9.04 How will SSN and other information be submitted for verification; will it be a website or another type of interface?
For the initial rollout in June 2020, participants will send requests via an Application Programming Interface (API).  More details regarding the API will be provided with the technical requirements.  For the expanded rollout, participants will be able to submit requests through a user interface or the API.
9.05 What data is available to set expectations around the performance of the service with respect to successfully confirming good identities and successfully refuting fraudulent/misused data?
  1. SSA’s verification of an SSN does not authenticate the identity of the individual or conclusively prove that the individual submitting the information is who he or she claims to be. SSA’s positive response on the name, date of birth, and SSN of an SSN verification only establishes that the submitted information matches the information contained in SSA’s records. The CBSV User Agreement specifically states:

    SSA’s verification of an SSN does not provide proof or confirmation of identity….CBSV does not verify employment eligibility, nor does it interface with the Department of Homeland Security’s (DHS) verification system, and it will not satisfy DHS’s I-9 requirements.
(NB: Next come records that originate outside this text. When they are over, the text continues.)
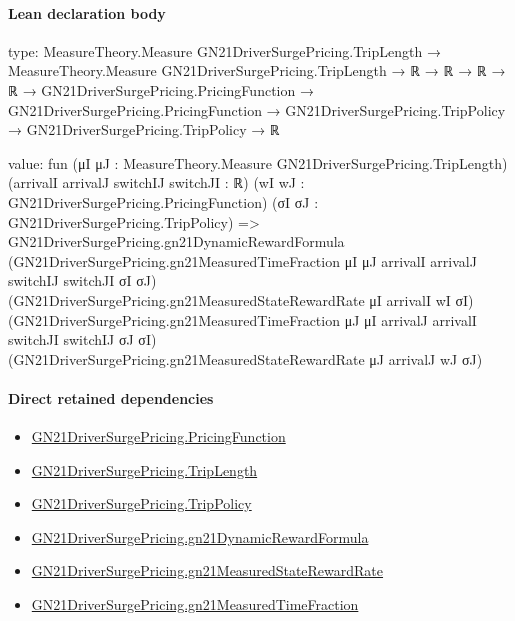 \documentclass[10pt]{article}
\begin{document}
\paragraph{Lean declaration body}
\begin{ReviewVerbatim}
type:
MeasureTheory.Measure GN21DriverSurgePricing.TripLength →
  MeasureTheory.Measure GN21DriverSurgePricing.TripLength →
    ℝ →
      ℝ →
        ℝ →
          ℝ →
            GN21DriverSurgePricing.PricingFunction →
              GN21DriverSurgePricing.PricingFunction →
                GN21DriverSurgePricing.TripPolicy → GN21DriverSurgePricing.TripPolicy → ℝ

value:
fun (μI μJ : MeasureTheory.Measure GN21DriverSurgePricing.TripLength) (arrivalI arrivalJ switchIJ switchJI : ℝ)
    (wI wJ : GN21DriverSurgePricing.PricingFunction) (σI σJ : GN21DriverSurgePricing.TripPolicy) =>
  GN21DriverSurgePricing.gn21DynamicRewardFormula
    (GN21DriverSurgePricing.gn21MeasuredTimeFraction μI μJ arrivalI arrivalJ switchIJ switchJI σI σJ)
    (GN21DriverSurgePricing.gn21MeasuredStateRewardRate μI arrivalI wI σI)
    (GN21DriverSurgePricing.gn21MeasuredTimeFraction μJ μI arrivalJ arrivalI switchJI switchIJ σJ σI)
    (GN21DriverSurgePricing.gn21MeasuredStateRewardRate μJ arrivalJ wJ σJ)
\end{ReviewVerbatim}

\paragraph{Direct retained dependencies}
\begin{itemize}\raggedright
\item \hyperlink{governing-declaration-9ab0ab344da5df05}{GN21\allowbreak{}Driver\allowbreak{}Surge\allowbreak{}Pricing.\allowbreak{}Pricing\allowbreak{}Function}
\item \hyperlink{governing-declaration-a616c143f22cf2bc}{GN21\allowbreak{}Driver\allowbreak{}Surge\allowbreak{}Pricing.\allowbreak{}Trip\allowbreak{}Length}
\item \hyperlink{governing-declaration-4312ad4cb899871f}{GN21\allowbreak{}Driver\allowbreak{}Surge\allowbreak{}Pricing.\allowbreak{}Trip\allowbreak{}Policy}
\item \hyperlink{governing-declaration-a0d3bb3e3bf8e7f3}{GN21\allowbreak{}Driver\allowbreak{}Surge\allowbreak{}Pricing.\allowbreak{}gn21\allowbreak{}Dynamic\allowbreak{}Reward\allowbreak{}Formula}
\item \hyperlink{governing-declaration-bafe7c69655a9faa}{GN21\allowbreak{}Driver\allowbreak{}Surge\allowbreak{}Pricing.\allowbreak{}gn21\allowbreak{}Measured\allowbreak{}State\allowbreak{}Reward\allowbreak{}Rate}
\item \hyperlink{governing-declaration-b546250b44884c6e}{GN21\allowbreak{}Driver\allowbreak{}Surge\allowbreak{}Pricing.\allowbreak{}gn21\allowbreak{}Measured\allowbreak{}Time\allowbreak{}Fraction}
\end{itemize}
\hypertarget{governing-declaration-4219a4705aa43999}{}
\end{document}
  2. SSA cannot speak to CBSV user recipients’ experience in “confirming good identities.” SSA does not collect feedback from CBSV user recipients about their success or fallout from verifying SSNs through CBSV.

9.06 Will SSA create a capability for permitted entities to test the interface to the eCBSV service in advance of the service going live?
Yes, permitted entities will have the ability to test the eCBSV interface. More details will be provided once we build the system.